+++ GIVEN INFORMATION +++
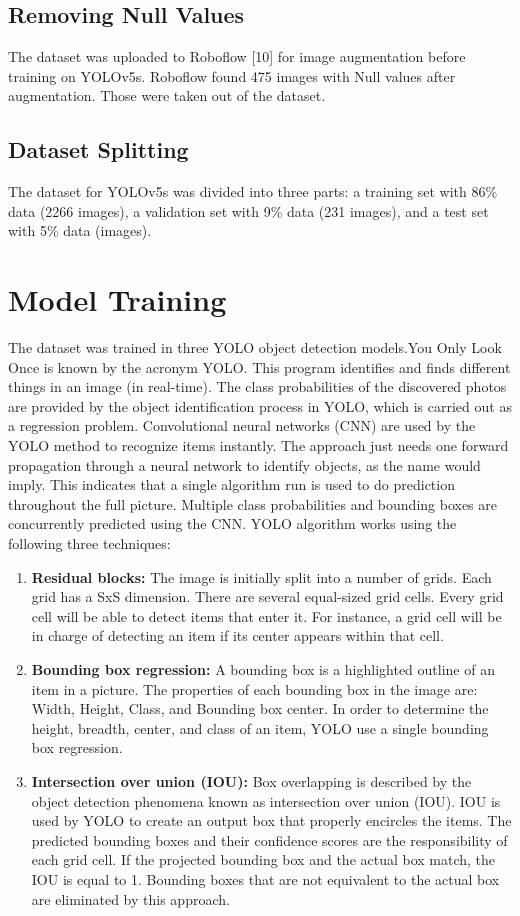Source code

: \subsection{Removing Null Values} The dataset was uploaded to Roboflow [10] for image augmentation before training on YOLOv5s. Roboflow found 475 images with Null values after augmentation. Those were taken out of the dataset.
\subsection{Dataset Splitting} The dataset for YOLOv5s was divided into three parts: a training set with 86\% data (2266 images), a validation set with 9\% data (231 images), and a test set with 5\% data (images).

\section{Model Training} The dataset was trained in three YOLO object detection models.You Only Look Once is known by the acronym YOLO. This program identifies and finds different things in an image (in real-time). The class probabilities of the discovered photos are provided by the object identification process in YOLO, which is carried out as a regression problem. Convolutional neural networks (CNN) are used by the YOLO method to recognize items instantly. The approach just needs one forward propagation through a neural network to identify objects, as the name would imply. This indicates that a single algorithm run is used to do prediction throughout the full picture. Multiple class probabilities and bounding boxes are concurrently predicted using the CNN. YOLO algorithm works using the following three techniques:
\begin{enumerate}
    \item \textbf{Residual blocks: }The image is initially split into a number of grids. Each grid has a SxS dimension. There are several equal-sized grid cells. Every grid cell will be able to detect items that enter it. For instance, a grid cell will be in charge of detecting an item if its center appears within that cell.
    \item \textbf{Bounding box regression: }A bounding box is a highlighted outline of an item in a picture. The properties of each bounding box in the image are: Width, Height, Class, and Bounding box center. In order to determine the height, breadth, center, and class of an item, YOLO use a single bounding box regression.
    \item \textbf{Intersection over union (IOU): }Box overlapping is described by the object detection phenomena known as intersection over union (IOU). IOU is used by YOLO to create an output box that properly encircles the items. The predicted bounding boxes and their confidence scores are the responsibility of each grid cell. If the projected bounding box and the actual box match, the IOU is equal to 1. Bounding boxes that are not equivalent to the actual box are eliminated by this approach.
\end{enumerate}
+++
TASK PROMPT => Retype the data above as given, letting no picture into the copy.

RESPONSE TO THIS EXERCISE =>
Source code

: \subsection{Removing Null Values} The dataset was uploaded to Roboflow [10] for image augmentation before training on YOLOv5s. Roboflow found 475 images with Null values after augmentation. Those were taken out of the dataset.
\subsection{Dataset Splitting} The dataset for YOLOv5s was divided into three parts: a training set with 86\% data (2266 images), a validation set with 9\% data (231 images), and a test set with 5\% data (images).

\section{Model Training} The dataset was trained in three YOLO object detection models.You Only Look Once is known by the acronym YOLO. This program identifies and finds different things in an image (in real-time). The class probabilities of the discovered photos are provided by the object identification process in YOLO, which is carried out as a regression problem. Convolutional neural networks (CNN) are used by the YOLO method to recognize items instantly. The approach just needs one forward propagation through a neural network to identify objects, as the name would imply. This indicates that a single algorithm run is used to do prediction throughout the full picture. Multiple class probabilities and bounding boxes are concurrently predicted using the CNN. YOLO algorithm works using the following three techniques:
\begin{enumerate}
    \item \textbf{Residual blocks: }The image is initially split into a number of grids. Each grid has a SxS dimension. There are several equal-sized grid cells. Every grid cell will be able to detect items that enter it. For instance, a grid cell will be in charge of detecting an item if its center appears within that cell.
    \item \textbf{Bounding box regression: }A bounding box is a highlighted outline of an item in a picture. The properties of each bounding box in the image are: Width, Height, Class, and Bounding box center. In order to determine the height, breadth, center, and class of an item, YOLO use a single bounding box regression.
    \item \textbf{Intersection over union (IOU): }Box overlapping is described by the object detection phenomena known as intersection over union (IOU). IOU is used by YOLO to create an output box that properly encircles the items. The predicted bounding boxes and their confidence scores are the responsibility of each grid cell. If the projected bounding box and the actual box match, the IOU is equal to 1. Bounding boxes that are not equivalent to the actual box are eliminated by this approach.
\end{enumerate}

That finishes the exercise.